Data extracts:

'''

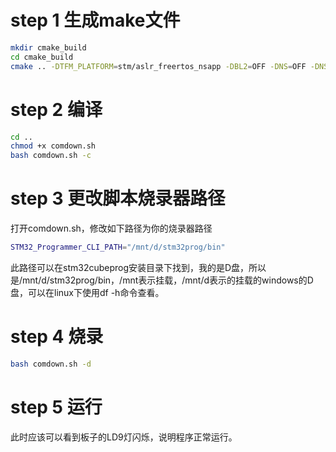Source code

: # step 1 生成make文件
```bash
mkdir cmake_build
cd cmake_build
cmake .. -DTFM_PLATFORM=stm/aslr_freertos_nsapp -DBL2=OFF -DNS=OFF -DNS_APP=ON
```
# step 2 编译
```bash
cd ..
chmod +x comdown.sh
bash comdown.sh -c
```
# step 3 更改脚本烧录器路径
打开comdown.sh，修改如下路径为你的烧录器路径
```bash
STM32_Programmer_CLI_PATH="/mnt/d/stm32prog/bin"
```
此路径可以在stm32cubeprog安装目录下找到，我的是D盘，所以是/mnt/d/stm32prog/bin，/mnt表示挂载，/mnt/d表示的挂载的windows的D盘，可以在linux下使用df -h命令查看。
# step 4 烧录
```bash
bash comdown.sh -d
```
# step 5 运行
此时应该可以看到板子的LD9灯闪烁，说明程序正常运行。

'''
'''

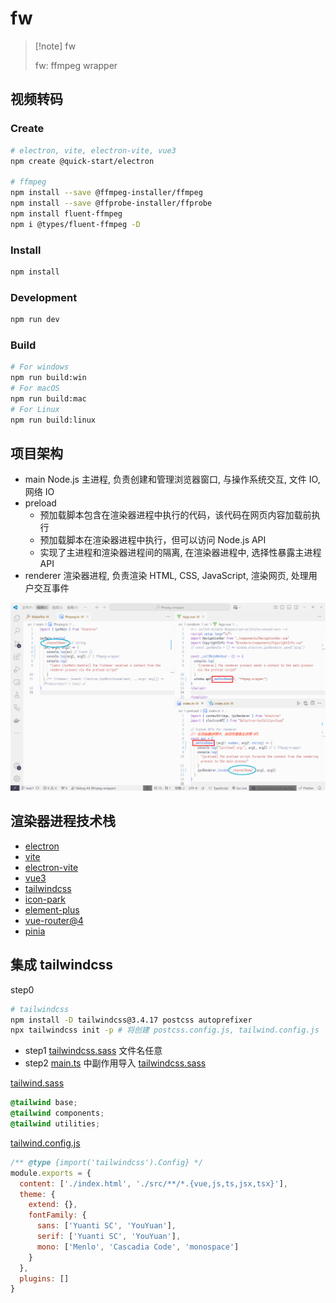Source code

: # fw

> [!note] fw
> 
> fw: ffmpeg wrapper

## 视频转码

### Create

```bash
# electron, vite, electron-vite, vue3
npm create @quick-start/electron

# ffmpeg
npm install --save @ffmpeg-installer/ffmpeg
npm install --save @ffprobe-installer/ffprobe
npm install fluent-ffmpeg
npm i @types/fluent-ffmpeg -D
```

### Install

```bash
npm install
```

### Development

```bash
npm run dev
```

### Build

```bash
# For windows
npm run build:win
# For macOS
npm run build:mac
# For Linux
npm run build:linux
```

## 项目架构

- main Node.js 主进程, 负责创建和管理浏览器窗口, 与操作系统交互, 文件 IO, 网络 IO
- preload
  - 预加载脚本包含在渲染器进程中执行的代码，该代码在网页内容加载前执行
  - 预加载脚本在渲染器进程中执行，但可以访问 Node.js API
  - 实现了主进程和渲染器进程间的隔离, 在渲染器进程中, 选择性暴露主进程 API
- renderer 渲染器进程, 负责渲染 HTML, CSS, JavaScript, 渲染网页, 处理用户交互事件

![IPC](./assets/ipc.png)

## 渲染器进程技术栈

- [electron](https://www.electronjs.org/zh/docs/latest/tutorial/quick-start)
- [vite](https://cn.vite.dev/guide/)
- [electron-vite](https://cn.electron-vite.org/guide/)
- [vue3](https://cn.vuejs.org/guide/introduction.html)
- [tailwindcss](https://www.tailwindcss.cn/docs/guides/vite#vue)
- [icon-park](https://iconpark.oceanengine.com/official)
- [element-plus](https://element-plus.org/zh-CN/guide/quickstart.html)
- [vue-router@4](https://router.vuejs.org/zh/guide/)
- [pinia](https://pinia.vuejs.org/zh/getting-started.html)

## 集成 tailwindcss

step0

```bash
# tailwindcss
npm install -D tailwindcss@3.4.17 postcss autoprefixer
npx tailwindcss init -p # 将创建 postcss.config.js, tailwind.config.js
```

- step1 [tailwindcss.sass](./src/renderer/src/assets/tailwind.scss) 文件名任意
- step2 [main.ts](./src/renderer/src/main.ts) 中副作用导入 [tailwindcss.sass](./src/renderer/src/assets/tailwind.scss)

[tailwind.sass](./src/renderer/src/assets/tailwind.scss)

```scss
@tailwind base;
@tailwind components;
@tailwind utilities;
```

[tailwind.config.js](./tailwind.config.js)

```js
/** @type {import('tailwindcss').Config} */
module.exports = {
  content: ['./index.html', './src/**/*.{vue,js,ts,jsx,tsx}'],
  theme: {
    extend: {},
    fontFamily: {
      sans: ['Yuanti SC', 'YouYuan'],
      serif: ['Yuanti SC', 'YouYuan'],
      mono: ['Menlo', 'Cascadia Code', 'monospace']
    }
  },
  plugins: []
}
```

'''

Problem details:
Give again, word for word, every line of the listing above from the one with "# step 2 编译" to the one with "此时应该可以看到板子的LD9灯闪烁，说明程序正常运行。", both inclusive, and nothing beyond them.

Expected answer:
# step 2 编译
```bash
cd ..
chmod +x comdown.sh
bash comdown.sh -c
```
# step 3 更改脚本烧录器路径
打开comdown.sh，修改如下路径为你的烧录器路径
```bash
STM32_Programmer_CLI_PATH="/mnt/d/stm32prog/bin"
```
此路径可以在stm32cubeprog安装目录下找到，我的是D盘，所以是/mnt/d/stm32prog/bin，/mnt表示挂载，/mnt/d表示的挂载的windows的D盘，可以在linux下使用df -h命令查看。
# step 4 烧录
```bash
bash comdown.sh -d
```
# step 5 运行
此时应该可以看到板子的LD9灯闪烁，说明程序正常运行。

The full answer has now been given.